Although there is then a problem of too much tension causing the line to snap.

Back to the topic though...

This would be by far the cheapest method of propulsion ever suggested.

No expensive fuels.  No bombs.  No complex parts.  Just good old momentum.

It would be far safer.  Also steering would not be as bad as you think.
Directing explosive heat out of a rocket nozzle at a certain angle pressure and etc is much harder than timing a release based on pure tragectory.

further no one ever said that the things launched from these platforms could not have engines.

IDEA.

It would be cool to have multiple space elevators launch several components simultaneously that could assemble using small amounts of force to change trajectories.

Engine here fuel there and there and there and there.
For manned missions, food there there there there there.
Crew quarters.

Since they are not moving relative to each other slight amounts of force would allow them to be moved together and using good manuvering that is currently available(the International space station is assembled like this.

You could assemble the ship after launching it at the correct momentum.

Thereby allowing you to get over the 20 ton capacity for one ship


You would thereby not need the lunar base to launch major space flights.

IMO though you would want to launch interstellar or such from mars not from earth.  it would allow you to get up more velocity as you fly inward to the sun allowing you to actually reach the suns escape velocity.

You could also then use the nuclear bomb concept for propulsion


Finally, the practicalities of making a 144000 km ribbon is not as hard as you would think.  If you had the funding and a manufacturing plant it would not at all be difficult.

Yes we need a little more advancment in the fibers for it to work but not very much

[aldo_14]

I'm not denying the lauch savings of the space elevator, just the vast expenditure to build the thing.  I'm not sure that's justifiable at the moment if the technology isn't yet fully proven or discovered (this is not me ruling it out for investigation, just as being the primary/sole area of funding), particularly if (purely from a governmental funding point of view) space travel is still very far down on the list of priorities.

Whether or not LiftGroup go bust (and whether another company would be willing to step in), I would still say I'm not especially comfortable with this in the hands of a private organization.  I'd rather there to be some sort of altruistic motive, of course, although I guess no country would do this sort of thing 'for the good of humanity'.  Might be nice to have that pretence, though.

But I think terrorist attacks, and more likely accidents, are still possible in an ocean mounted cable.  Accidents on the ground would be possible as this sort of thing would have to be a major cargo hub to be viable, and in space from the obvious - debris & satellites.

In terms of US oversight.... I honestly don't know what the legal, jurisdictional and economic range of that is.   Like... how much responsibility would the US take for ensuring the cable is properly maintained and no costs are cut.  Or what sort of right the Us would have to veto contracts from, say, Chinese companies or government.  I think it's a very muddy issue there.

Or a stupid question that occurred to me; what would happen if the owners of the cable, once built, went bust?

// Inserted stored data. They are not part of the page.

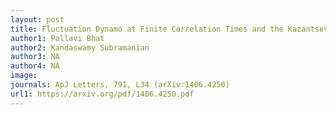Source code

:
 ```yaml
---
layout: post
title: Fluctuation Dynamo at Finite Correlation Times and the Kazantsev Spectrum (2014)
author1: Pallavi Bhat
author2: Kandaswamy Subramanian 
author3: NA
author4: NA
image: 
journals: ApJ Letters, 791, L34 (arXiv:1406.4250)
url1: https://arxiv.org/pdf/1406.4250.pdf
---
```


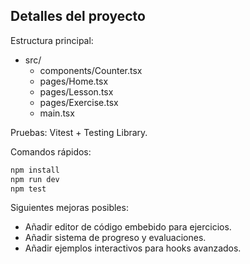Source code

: ## Detalles del proyecto

Estructura principal:

- src/
  - components/Counter.tsx
  - pages/Home.tsx
  - pages/Lesson.tsx
  - pages/Exercise.tsx
  - main.tsx

Pruebas: Vitest + Testing Library.

Comandos rápidos:

```bash
npm install
npm run dev
npm test
```

Siguientes mejoras posibles:

- Añadir editor de código embebido para ejercicios.
- Añadir sistema de progreso y evaluaciones.
- Añadir ejemplos interactivos para hooks avanzados.

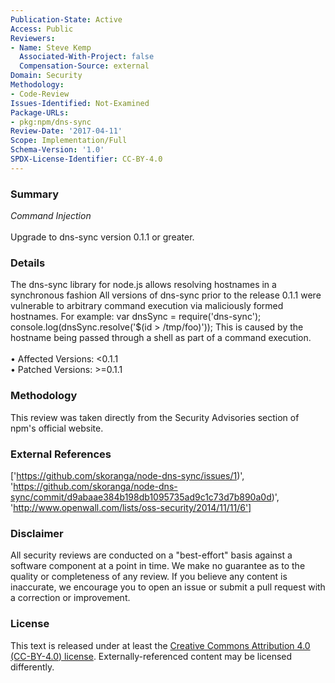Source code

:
 ```yaml
---
Publication-State: Active
Access: Public
Reviewers:
- Name: Steve Kemp
  Associated-With-Project: false
  Compensation-Source: external
Domain: Security
Methodology:
- Code-Review
Issues-Identified: Not-Examined
Package-URLs:
- pkg:npm/dns-sync
Review-Date: '2017-04-11'
Scope: Implementation/Full
Schema-Version: '1.0'
SPDX-License-Identifier: CC-BY-4.0
---
```

### Summary
*Command Injection*<br><br>Upgrade to dns-sync version 0.1.1 or greater.
### Details
The dns-sync library for node.js allows resolving hostnames in a synchronous fashion  All versions of dns-sync prior to the release 0.1.1 were vulnerable to arbitrary command execution via maliciously formed hostnames.  For example:      var dnsSync = require('dns-sync');     console.log(dnsSync.resolve('$(id > /tmp/foo)'));  This is caused by the hostname being passed through a shell as part of a command execution.
<br><br>• Affected Versions: <0.1.1
<br>• Patched Versions: >=0.1.1
### Methodology
This review was taken directly from the Security Advisories section of npm's official website.
### External References
['https://github.com/skoranga/node-dns-sync/issues/1)', 'https://github.com/skoranga/node-dns-sync/commit/d9abaae384b198db1095735ad9c1c73d7b890a0d)', 'http://www.openwall.com/lists/oss-security/2014/11/11/6']
### Disclaimer
All security reviews are conducted on a "best-effort" basis against a software component at a point in time. We make no guarantee as to the quality or completeness of any review. If you believe any content is inaccurate, we encourage you to open an issue or submit a pull request with a correction or improvement.
### License
This text is released under at least the [Creative Commons Attribution 4.0 (CC-BY-4.0) license](https://creativecommons.org/licenses/by/4.0/legalcode.txt). Externally-referenced content may be licensed differently.
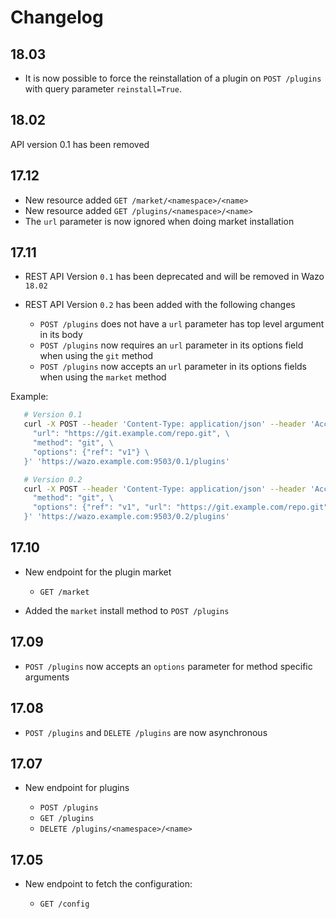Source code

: # Changelog

## 18.03

* It is now possible to force the reinstallation of a plugin on `POST /plugins`
  with query parameter `reinstall=True`.

## 18.02

API version 0.1 has been removed

## 17.12

* New resource added `GET /market/<namespace>/<name>`
* New resource added `GET /plugins/<namespace>/<name>`
* The `url` parameter is now ignored when doing market installation

## 17.11

* REST API Version `0.1` has been deprecated and will be removed in Wazo `18.02`
* REST API Version `0.2` has been added with the following changes

  * `POST /plugins` does not have a `url` parameter has top level argument in its body
  * `POST /plugins` now requires an `url` parameter in its options field when using the `git` method
  * `POST /plugins` now accepts an `url` parameter in its options fields when using the `market` method

Example:

```sh
   # Version 0.1
   curl -X POST --header 'Content-Type: application/json' --header 'Accept: application/json' -d '{ \
     "url": "https://git.example.com/repo.git", \
     "method": "git", \
     "options": {"ref": "v1"} \
   }' 'https://wazo.example.com:9503/0.1/plugins'

   # Version 0.2
   curl -X POST --header 'Content-Type: application/json' --header 'Accept: application/json' -d '{ \
     "method": "git", \
     "options": {"ref": "v1", "url": "https://git.example.com/repo.git"} \
   }' 'https://wazo.example.com:9503/0.2/plugins'
```

## 17.10

* New endpoint for the plugin market

  * `GET /market`

* Added the `market` install method to `POST /plugins`

## 17.09

* `POST /plugins` now accepts an `options` parameter for method specific arguments

## 17.08

* `POST /plugins` and `DELETE /plugins` are now asynchronous

## 17.07

* New endpoint for plugins

  * `POST /plugins`
  * `GET /plugins`
  * `DELETE /plugins/<namespace>/<name>`

## 17.05

* New endpoint to fetch the configuration:

  * `GET /config`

Would they take it down?  Would (a) government take over?   Just curious.

EDIT;
[q]
You could also then use the nuclear bomb concept for propulsion[/q]

I don't think that's legal under UN treaties over weaponization of space.  Plus a lot of countries would go ape**** over it .

It's a shame, because Project Orion (in the 50s) was an interesting theory for interstellar (albeit very slow in human terms) interstellar travel.